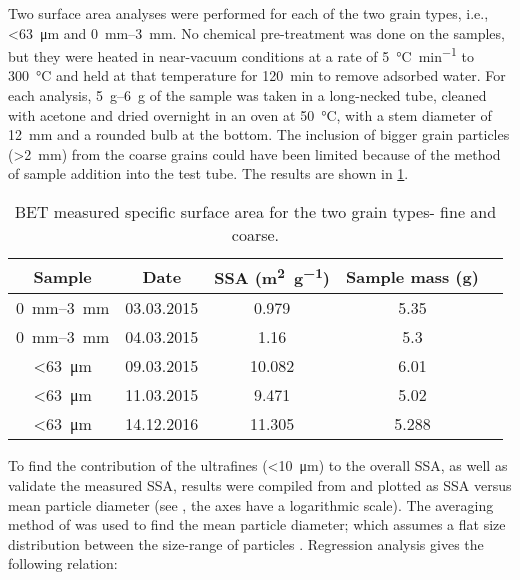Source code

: Two surface area analyses were performed for each of the two grain types, i.e., \SI{<63}{\micro\meter} and \SIrange[range-units = single,range-phrase = --]{0}{3}{\milli\metre}. No chemical pre-treatment was done on the samples, but they were heated in near-vacuum conditions at a rate of \SI{5}{\degreeCelsius\per\minute} to \SI{300}{\degreeCelsius} and held at that temperature for \SI{120}{\minute} to remove adsorbed water. For each analysis, \SIrange[range-units = single,range-phrase = --]{5}{6}{\gram} of the sample was taken in a long-necked tube, cleaned with acetone and dried overnight in an oven at \SI{50}{\degreeCelsius}, with a stem diameter of \SI{12}{\milli\meter} and a rounded bulb at the bottom. The inclusion of bigger grain particles (\SI{>2}{mm}) from the coarse grains could have been limited because of the method of sample addition into the test tube. The results are shown in \cref{tab:BET_a_table}. 

\begin{table}[h]
  \centering
      \begin{tabular}{ccccc}
    \toprule
    \textbf{Sample} & \textbf{Date} &  \textbf{SSA (\si{\square\metre\per\gram})} & \textbf{Sample mass (\si{\gram})} \\
    \midrule
    \SIrange[range-units = single,range-phrase = --]{0}{3}{\milli\metre} & 03.03.2015      & 0.979 & 5.35 \\
    \SIrange[range-units = single,range-phrase = --]{0}{3}{\milli\metre} & 04.03.2015     & 1.16  & 5.3 \\
    
    \SI{<63}{\micro\metre} & 09.03.2015      & 10.082 & 6.01 \\
    \SI{<63}{\micro\metre}  & 11.03.2015      & 9.471 & 5.02 \\
    \SI{<63}{\micro\metre}  & 14.12.2016      & 11.305 & 5.288\\
    \bottomrule
    \end{tabular}%
    \caption{BET measured specific surface area for the two grain types- fine and coarse.}
  \label{tab:BET_a_table}
\end{table}%

To find the contribution of the ultrafines (\SI{<10}{\micro\meter}) to the overall SSA, as well as validate the measured SSA, results were compiled from\;\cite{brantley2000,rimstidt2012,moosdorf2014} and plotted as SSA versus mean particle diameter (see , the axes have a logarithmic scale). The averaging method of \cite{tester1994} was used to find the mean particle diameter; which assumes a flat size distribution between the size-range of particles \citep{rimstidt2013}. Regression analysis gives the following relation:

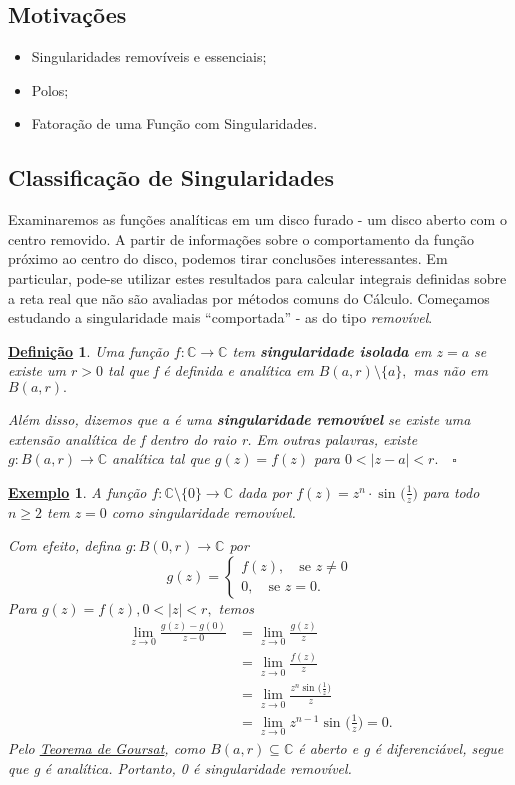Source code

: \documentclass{article}
\newtheorem*{def*}{\underline{Defini\c c\~ao}}
\newtheorem{example}{\underline{Exemplo}}[section]
\begin{document}
  \subsection{Motivações} 
  \begin{itemize}
    \item Singularidades removíveis e essenciais;
    \item Polos;
    \item Fatoração de uma Função com Singularidades.
  \end{itemize}
  \subsection{Classificação de Singularidades}
  Examinaremos as funções analíticas em um disco furado - um disco aberto com o centro removido. A partir de informações sobre 
  o comportamento da função próximo ao centro do disco, podemos tirar conclusões interessantes. Em particular, pode-se utilizar estes resultados
  para calcular integrais definidas sobre a reta real que não são avaliadas por métodos comuns do Cálculo.
  Começamos estudando a singularidade mais ``comportada'' - as do tipo \textit{removível}.
  \begin{def*}
    Uma função \(f:\mathbb{C}\rightarrow \mathbb{C}\) tem \textbf{singularidade isolada} em \(z = a\) se existe um \(r > 0\)
    tal que f é definida e analítica em \(B(a, r)\setminus{\{a\}},\) mas não em \(B(a, r).\)

    Além disso, dizemos que a é uma \textbf{singularidade removível} se existe uma extensão analítica de f dentro do raio r.
    Em outras palavras, existe \(g:B(a, r)\rightarrow \mathbb{C}\) analítica tal que \(g(z) = f(z)\) para \(0 < |z-a| < r.\quad \square\)
  \end{def*}
  \begin{example}
    A função \(f:\mathbb{C}\setminus{\{0\}}\rightarrow \mathbb{C}\) dada por \(f(z) = z^{n}\cdot \sin^{}{\biggl(\frac{1}{z}\biggr)}\) para todo \(n \geq 2\) tem
    \(z=0\) como singularidade removível. 

    Com efeito, defina \(g:B(0, r)\rightarrow \mathbb{C}\) por 
    \[
      g(z) = \left\{\begin{array}{ll}
          f(z),\quad \text{se }z\neq 0\\
          0,\quad \text{se } z = 0.
      \end{array}\right.
    \]
    Para \(g(z) = f(z), 0 < |z| < r,\) temos 
    \begin{align*}
      \lim_{z\to 0}\frac{g(z)-g(0)}{z-0} &= \lim_{z\to 0}\frac{g(z)}{z} \\
                                         &= \lim_{z\to 0}\frac{f(z)}{z} \\
                                         &= \lim_{z\to 0}\frac{z^{n}\sin^{}{\biggl(\frac{1}{z}\biggr)}}{z} \\
                                         &= \lim_{z\to 0} z^{n-1}\sin^{}{\biggl(\frac{1}{z}\biggr)} = 0.
    \end{align*}
    Pelo \hyperlink{goursat}{Teorema de Goursat}, como \(B(a, r)\subseteq \mathbb{C}\) é aberto e g é diferenciável, segue que g é analítica.
    Portanto, 0 é singularidade removível.
  \end{example}
\end{document}
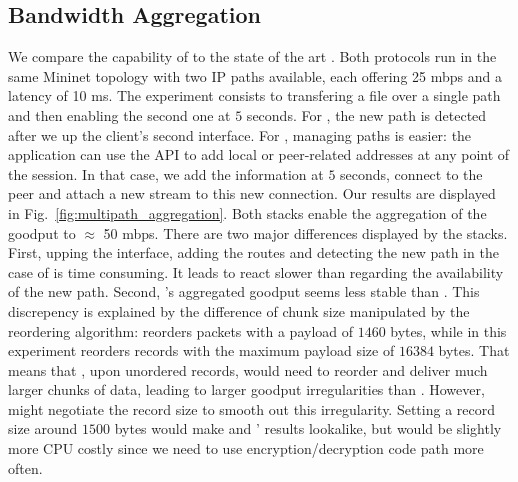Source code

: 

\subsection{Bandwidth Aggregation}

We compare the capability of \tcpls to the state of the art \mptcp. Both
protocols run in the same Mininet topology with two IP paths available, each
offering 25 mbps and a latency of 10 ms. The experiment consists to transfering
a file over a single path and then enabling the second one at $5$ seconds. For
\mptcp, the new path is detected after we up the client's second interface. For
\tcpls, managing paths is easier: the application can use the API to add local
or peer-related addresses at any point of the session. In that case, we add
the information at $5$ seconds, connect to the peer and attach a new stream to
this new connection. Our results are displayed in
Fig.~\ref{fig:multipath_aggregation}. Both stacks enable the aggregation of the
goodput to  $\approx$ 50 mbps. There are two major differences displayed by the stacks.
First, upping the interface, adding the routes and detecting the new path in
the case of \mptcp is time consuming. It leads \mptcp to react slower than
\tcpls regarding the availability of the new path. Second, \tcpls's aggregated
goodput seems less stable than \mptcp. This discrepency is explained by the
difference of chunk size manipulated by the reordering algorithm: \mptcp
reorders packets with a payload of $1460$ bytes, while \tcpls in this experiment
reorders records with the maximum payload size of $16384$ bytes. That means
that \tcpls, upon unordered records, would need to reorder and deliver much
larger chunks of data, leading to larger goodput irregularities than \mptcp.
However, \tcpls might  negotiate the record size to smooth out this
irregularity. Setting a record size around $1500$ bytes would make \mptcp and
\tcpls' results lookalike, but would be slightly more CPU costly since we need
to use encryption/decryption code path more often.

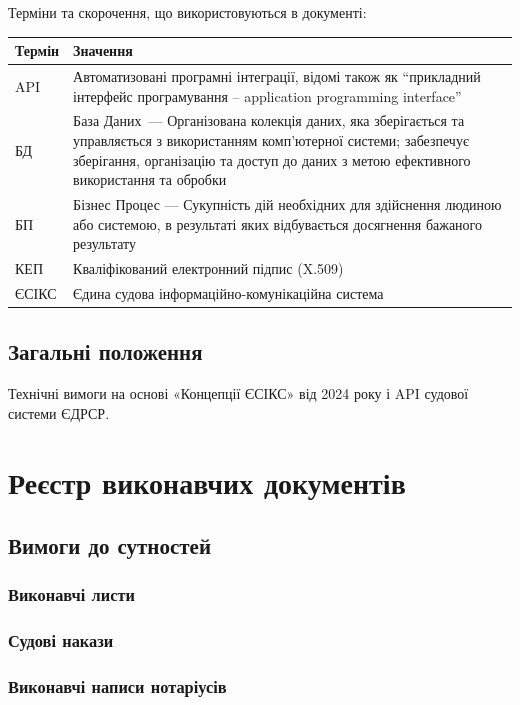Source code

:\documentclass{article}
\begin{document}
Терміни та скорочення, що використовуються в документі:

\begin{longtable}{p{4cm}p{10cm}}
\toprule
\textbf{Термін} & \textbf{Значення} \\
\midrule
API & Автоматизовані програмні інтеграції, відомі також як “прикладний інтерфейс програмування – application programming interface” \\
БД & База Даних — Організована колекція даних, яка зберігається та управляється з використанням комп'ютерної системи; забезпечує зберігання, організацію та доступ до даних з метою ефективного використання та обробки \\
БП & Бізнес Процес — Сукупність дій необхідних для здійснення людиною або системою, в результаті яких відбувається досягнення бажаного результату \\
КЕП & Кваліфікований електронний підпис (X.509) \\
ЄСІКС & Єдина судова інформаційно-комунікаційна система \\
\bottomrule
\end{longtable}

\subsection*{Загальні положення}

Технічні вимоги на основі «Концепції ЄСІКС» від 2024 року \cite{esiks} і API судової системи ЄДРСР\cite{eCourt}.

\newpage
\section{Реєстр виконавчих документів}

\subsection{Вимоги до сутностей}

\subsubsection{Виконавчі листи}
\subsubsection{Судові накази}
\subsubsection{Виконавчі написи нотаріусів}
\end{document}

----

- [What the task requires] The range runs from the line with "БП & Бізнес" up to and including the line with "Технічні вимоги на" in the listing above; please write out exactly those lines and nothing more.

- [Task solution]
БП & Бізнес Процес — Сукупність дій необхідних для здійснення людиною або системою, в результаті яких відбувається досягнення бажаного результату \\
КЕП & Кваліфікований електронний підпис (X.509) \\
ЄСІКС & Єдина судова інформаційно-комунікаційна система \\
\bottomrule
\end{longtable}

\subsection*{Загальні положення}

Технічні вимоги на основі «Концепції ЄСІКС» від 2024 року \cite{esiks} і API судової системи ЄДРСР\cite{eCourt}.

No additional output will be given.